(Lesbians Who Tech)

Lesbians Who Tech are what’s missing from the industry

Science & Technology by

Unless you are a very specific type of person (white, straight, and male), the tech industry is a frustrating place to work. The fact that one of the world’s fastest growing, most influential fields is so overwhelmingly male is concerning, because the growth and evolution of so many other related industries and many aspects of our daily lives rest in the hands of a single, khaki-clad demographic. Just ask your female-identifying friends in engineering—the STEM fields are a boys club. Women, particularly those who are not straight-identifying, can easily be made to feel unwelcome. Enter: Lesbians Who Tech.

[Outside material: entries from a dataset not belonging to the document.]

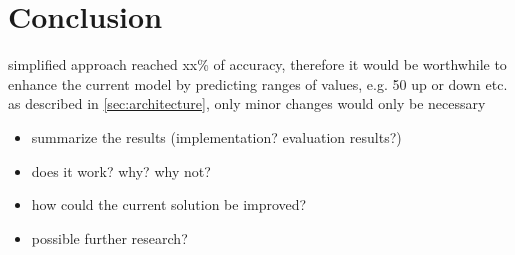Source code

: \section{Conclusion}
\label{sec:ausblick}
simplified approach reached xx\% of accuracy, therefore it would be worthwhile to enhance the current model by predicting ranges of values, e.g. 50 up or down etc.
as described in \ref{sec:architecture}, only minor changes would only be necessary
\begin{itemize}
	\item summarize the results (implementation? evaluation results?) 
	\item does it work? why? why not? 
	\item how could the current solution be improved? 
	\item possible further research? 
\end{itemize}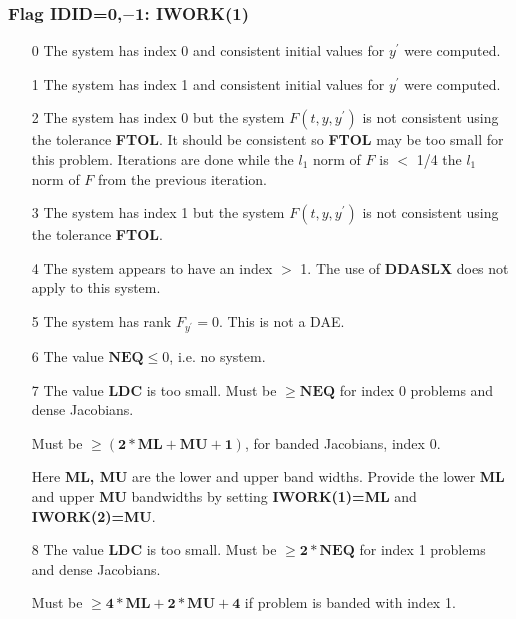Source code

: \documentclass[twoside]{MATH77}
\begin{document}
\begin{description}
\subsubsection{Flag IDID=0,$\mathbf{-1}$: \textbf{IWORK(1)} \label{EXCS}}
\begin{enumerate}
\item[0] The system has index 0 and consistent initial values for $y^{\prime}$
       were computed.
\item[1] The system has index 1 and consistent initial values for $y^{\prime}$
       were computed.
\item[2] The system has index 0 but the system $F(t,y,y^{\prime})$ is
       not consistent using the tolerance \textbf{FTOL}. It should
       be consistent so \textbf{FTOL} may be too small for this problem.
       Iterations are done while the $l_1$ norm of $F$ is $<$
       1/4 the $l_1$ norm of $F$ from the previous iteration.
\item[3] The system has index 1 but the system $F(t,y,y^{\prime})$ is
       not consistent using the tolerance \textbf{FTOL}.
\item[4] The system appears to have an index $>$ 1.  The use of 
      \textbf{DDASLX} does not apply to this system.
\item[5] The system has rank $F_{y^{\prime}} = 0$.  This is not a DAE.
\item[6] The value $\mathbf{NEQ} \leq 0$, i.e. no system.
\item[7] The value \textbf{LDC} is too small.  Must be $\geq \mathbf{NEQ}$
 for index 0 problems and dense Jacobians.

        Must be $\geq \mathbf{(2*ML+MU+1)}$, for banded Jacobians, index 0.

       Here \textbf{ML, MU} are the lower and upper band widths.
       Provide the lower \textbf{ML} and upper \textbf{MU} bandwidths by setting \textbf{IWORK(1)=ML} and
       \textbf{IWORK(2)=MU}.

       
\item[8] The value \textbf{LDC} is too small.  Must be $\geq \mathbf{2*NEQ}$
 for index 1 problems and dense Jacobians.

Must be $\geq \mathbf{4*ML+2*MU+4}$ if problem is banded with index 1.


\end{enumerate}
\end{description}
\end{document}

Lesbians Who Tech was founded in 2012 in San Francisco by Leanne Pittsford in an effort to connect and empower queer and lesbian women working in technology. Since its conception, the organization has gone international, with branches active in 41 cities worldwide. Rebecca Woodmass and Rachel Jean Pierre run the Montreal chapter. Their most recent summit, held at Studio XX on Jan. 17, featured four panelists involved in Montreal’s LGBTQ+ community, focusing on the innovative and often unlikely ways that technology and art intersect.

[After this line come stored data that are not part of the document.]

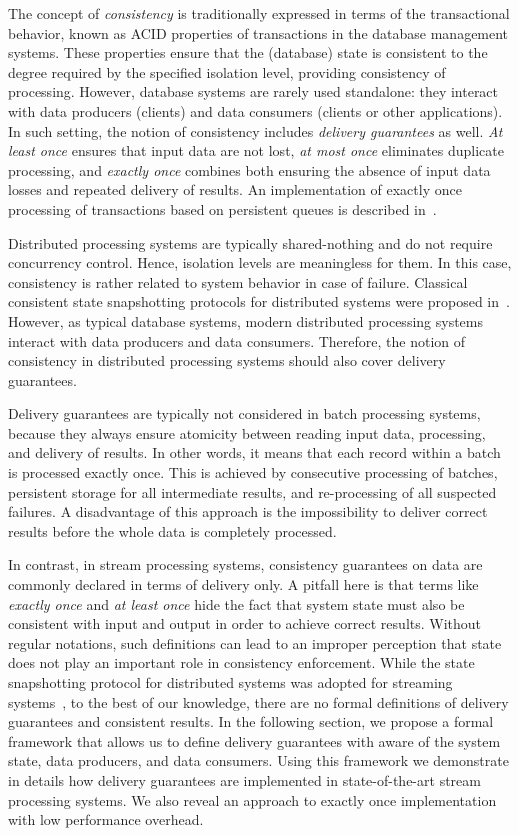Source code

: \label{fs-preliminaries}

The concept of {\em consistency} is traditionally expressed in terms of the transactional behavior, known as ACID properties of transactions in the database management systems. These properties ensure that the (database) state is consistent to the degree required by the specified isolation level, providing consistency of processing. However, database systems are rarely used standalone: they interact with data producers (clients) and data consumers (clients or other applications). In such setting, the notion of consistency includes {\em delivery guarantees} as well. {\em At least once}  ensures that input data are not lost, {\em at most once} eliminates duplicate processing, and {\em exactly once} combines both ensuring the absence of input data losses and repeated delivery of results. An implementation of exactly once processing of transactions based on persistent queues is described in~\cite{DBLP:books/mk/WeikumV2002}.

Distributed processing systems are typically shared-nothing and do not require concurrency control. Hence, isolation levels are meaningless for them. In this case, consistency is rather related to system behavior in case of failure. Classical consistent state snapshotting protocols for distributed systems were proposed in~\cite{Chandy:1985:DSD:214451.214456}. However, as typical database systems, modern distributed processing systems interact with data producers and data consumers. Therefore, the notion of consistency in distributed processing systems should also cover delivery guarantees.

Delivery guarantees are typically not considered in batch processing systems, because they always ensure atomicity between reading input data, processing, and delivery of results. In other words, it means that each record within a batch is processed exactly once. This is achieved by consecutive processing of batches, persistent storage for all intermediate results, and re-processing of all suspected failures. A disadvantage of this approach is the impossibility to deliver correct results before the whole data is completely processed.

In contrast, in stream processing systems, consistency guarantees on data are commonly declared in terms of delivery only. A pitfall here is that terms like {\em exactly once} and {\em at least once} hide the fact that system state must also be consistent with input and output in order to achieve correct results. Without regular notations, such definitions can lead to an improper perception that state does not play an important role in consistency enforcement. While the state snapshotting protocol for distributed systems was adopted for streaming systems~\cite{2015arXiv150608603C}, to the best of our knowledge, there are no formal definitions of delivery guarantees and consistent results. In the following section, we propose a formal framework that allows us to define delivery guarantees with aware of the system state, data producers, and data consumers. Using this framework we demonstrate in details how delivery guarantees are implemented in state-of-the-art stream processing systems. We also reveal an approach to exactly once implementation with low performance overhead.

Concordia graduate Nichole A. Lee holds a Bachelor of Fine Arts in art education and uses tech-based art projects to overcome the “digital divide” in low-income communities. Her work with queer youth and ally communities encourages self-expression while teaching practical skills such as computer literacy and photography. Likewise, Karine Robichaud is using her experience in the tech industry for community outreach, and her website KingCom.ca allows young entrepreneurs to connect and promote their products.

Multidisciplinary artist Julia Dyck, a regular on Studio XX’s weekly CKUT show, “The XX Files,” first got her start with the organization when she submitted a feminist science-fiction radio documentary called “Manage Your Emojis,” starring herself and Apple’s Siri. Dyck has since written and spoken extensively on the intersection of feminism and technology. She is also an experimental musician, performance artist, and freelance hairdresser.

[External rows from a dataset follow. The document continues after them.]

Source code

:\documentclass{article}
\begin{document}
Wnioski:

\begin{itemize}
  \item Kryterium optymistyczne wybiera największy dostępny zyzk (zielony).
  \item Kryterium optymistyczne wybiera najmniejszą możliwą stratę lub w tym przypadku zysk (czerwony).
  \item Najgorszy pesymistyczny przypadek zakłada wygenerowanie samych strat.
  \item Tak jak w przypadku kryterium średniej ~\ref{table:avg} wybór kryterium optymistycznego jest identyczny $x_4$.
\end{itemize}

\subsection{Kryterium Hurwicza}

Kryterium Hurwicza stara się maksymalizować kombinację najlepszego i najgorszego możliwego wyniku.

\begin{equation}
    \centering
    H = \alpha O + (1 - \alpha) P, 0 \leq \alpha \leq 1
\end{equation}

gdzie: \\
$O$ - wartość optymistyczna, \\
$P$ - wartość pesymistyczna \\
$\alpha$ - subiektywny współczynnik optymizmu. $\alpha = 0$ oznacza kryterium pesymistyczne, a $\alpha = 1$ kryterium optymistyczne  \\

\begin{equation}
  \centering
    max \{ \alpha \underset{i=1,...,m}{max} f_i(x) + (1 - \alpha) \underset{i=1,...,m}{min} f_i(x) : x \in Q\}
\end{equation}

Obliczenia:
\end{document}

The final panelist of the evening was Bleue Liverpool, a multimedia artist specializing in projection mapping and video. Liverpool was the 2017 recipient of the Mary Ellen Mark Scholarship. Her work involves interactive video projection and photography that explores what she calls “a diasporic third-world feminism.” Her work privileges the voices of immigrant women in marginalized communities.

“Being a woman and an authority in tech is really rewarding but really hard,” Liverpool said during the Q&A portion of the evening. “I can’t tell you how many times I’ve been the only queer, black woman in the room.”

All four panelists were invited to discuss not only their work, but the implications and possibilities of being a queer woman working in the tech industry. Much like sexuality, our definitions of art and technology are dynamic, vast, and ever-changing. Because of this fluidity, the tech industry—despite its flaws—is rife with opportunity.

“There has been a really specific set of people in charge of the technology we are producing, and what we have right now reflects a really specific set of values,” Dyck said. She believes that the merging of art and technology has produced what she calls “a rebellious daughter of capitalism and liberalism.”

Dyck’s work is heavily inspired by Donna Haraway’s 1984 essay “The Cyborg Manifesto,” a piece that explores the idea that science is a “rhetoric” that we are made to believe is objective.

Acknowledging sexuality in the workplace challenges our notions of what belongs where. Introducing different identities into a notoriously-homogenous industry has highlighted different needs and perspectives. Technology has been a driving force behind social change not only because of its ability to connect us but because it has expanded the existing definitions of art, education, and commerce.

“Sexuality [is reflected in] our art making,” Lee said. ”It reflects our creative selves and there’s no limit to expression.”

Although sexism and heteronormativity in tech remain prevalent issues, Lesbians Who Tech is a celebration of what’s right with the industry. The organization places enormous emphasis on the value of community and collaboration, both for its ability to connect artists and professionals, and include as many different voices as possible. Step by revolutionary step, Lesbians Who Tech is moving the tech industry forward.